Université du Québec à Chicoutimi athletic teams

The UQAC Inuk (Inuk de l’UQAC) are the athletic teams that represent the Université du Québec à Chicoutimi in Saguenay, Quebec, Canada. The university features teams in hockey, cross-country, track and field, and volleyball. UQAC became the 57th member of U Sports in 2023, having last competed in the league in 1986.

==History==
The athletic program at UQAC began in 1970 with the formation of the men's hockey team. The team's moniker, Inuk, is an Inuit word for human being. The men's hockey team was a member of the CIAU until 1986 when it disbanded.
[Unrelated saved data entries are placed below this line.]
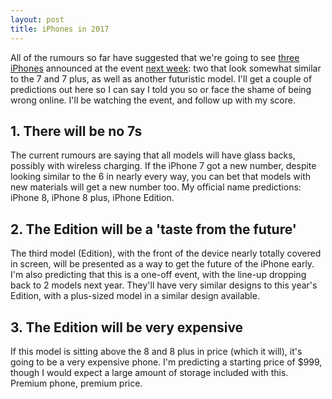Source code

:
 ```yaml
---
layout: post
title: iPhones in 2017
---
```


All of the rumours so far have suggested that we're going to see [three iPhones](https://www.bloomberg.com/news/articles/2017-08-30/how-apple-plans-to-change-the-way-you-use-the-next-iphone) announced at the event [next week](https://www.apple.com/apple-events/september-2017/): two that look somewhat similar to the 7 and 7 plus, as well as another futuristic model. I'll get a couple of predictions out here so I can say I told you so or face the shame of being wrong online. I'll be watching the event, and follow up with my score.

## 1. There will be no 7s
The current rumours are saying that all models will have glass backs, possibly with wireless charging. If the iPhone 7 got a new number, despite looking similar to the 6 in nearly every way, you can bet that models with new materials will get a new number too. My official name predictions: iPhone 8, iPhone 8 plus, iPhone Edition.

## 2. The Edition will be a 'taste from the future'
The third model (Edition), with the front of the device nearly totally covered in screen, will be presented as a way to get the future of the iPhone early. I'm also predicting that this is a one-off event, with the line-up dropping back to 2 models next year. They'll have very similar designs to this year's Edition, with a plus-sized model in a similar design available.

## 3. The Edition will be very expensive
If this model is sitting above the 8 and 8 plus in price (which it will), it's going to be a very expensive phone. I'm predicting a starting price of $999, though I would expect a large amount of storage included with this. Premium phone, premium price.
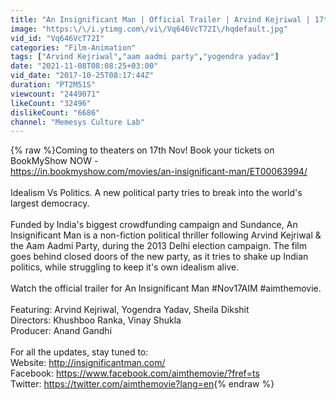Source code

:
 ```yaml
---
title: "An Insignificant Man | Official Trailer | Arvind Kejriwal | 17th November 2017"
image: "https:\/\/i.ytimg.com\/vi\/Vq646VcT72I\/hqdefault.jpg"
vid_id: "Vq646VcT72I"
categories: "Film-Animation"
tags: ["Arvind Kejriwal","aam aadmi party","yogendra yadav"]
date: "2021-11-08T08:08:25+03:00"
vid_date: "2017-10-25T08:17:44Z"
duration: "PT2M51S"
viewcount: "2449071"
likeCount: "32496"
dislikeCount: "6686"
channel: "Memesys Culture Lab"
---
```

{% raw %}Coming to theaters on 17th Nov! Book your tickets on BookMyShow NOW -<br /><a rel="nofollow" target="blank" href="https://in.bookmyshow.com/movies/an-insignificant-man/ET00063994/">https://in.bookmyshow.com/movies/an-insignificant-man/ET00063994/</a><br /><br />Idealism Vs Politics. A new political party tries to break into the world's largest democracy.<br /><br />Funded by India's biggest crowdfunding campaign and Sundance, An Insignificant Man is a non-fiction political thriller following Arvind Kejriwal &amp; the Aam Aadmi Party, during the 2013 Delhi election campaign. The film goes behind closed doors of the new party, as it tries to shake up Indian politics, while struggling to keep it's own idealism alive.<br /><br />Watch the official trailer for An Insignificant Man #Nov17AIM #aimthemovie.<br /><br />Featuring: Arvind Kejriwal, Yogendra Yadav, Sheila Dikshit<br />Directors: Khushboo Ranka, Vinay Shukla<br />Producer: Anand Gandhi<br /><br />For all the updates, stay tuned to:<br />Website: <a rel="nofollow" target="blank" href="http://insignificantman.com/">http://insignificantman.com/</a><br />Facebook: <a rel="nofollow" target="blank" href="https://www.facebook.com/aimthemovie/?fref=ts">https://www.facebook.com/aimthemovie/?fref=ts</a><br />Twitter: <a rel="nofollow" target="blank" href="https://twitter.com/aimthemovie?lang=en">https://twitter.com/aimthemovie?lang=en</a>{% endraw %}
On June 13, 2023, it was announced that UQAC had been accepted as the 57th member of U Sports on a two-year probation. The Inuk men's and women's cross country, men's track and field, and women's volleyball began competition in the 2023–24 season. The men's ice hockey team would be eligible to join in the 2025–26 season, pending the approval for full membership in June 2025.

==Varsity teams==

| Men's sports | Women's sports |
|---|---|
| Cross country | Cross country |
| Track and field | Volleyball |

===Men's hockey===
The Inuk men's ice hockey team originally competed in the CIAU from 1976 to 1986 until the program was disbanded following the 1985–86 season. The program returned in 2022 after test matches were played in the previous year, led by head coach, Simon Gaudreault, where 12 exhibition games were scheduled. An RSEQ Division 2 was created for the 2023–24 season where the Inuk were inaugural members.

===Women's volleyball===
The Inuk women's volleyball program has been a member of the RSEQ Division 1 since the 2023–24 season. The team previously competed in the RSEQ Division 2 after it was established for the 2010–11 season. The team won RSEQ Division 2 championships in 2016 and 2022. The team is led by head coach Stéphane Gilbert.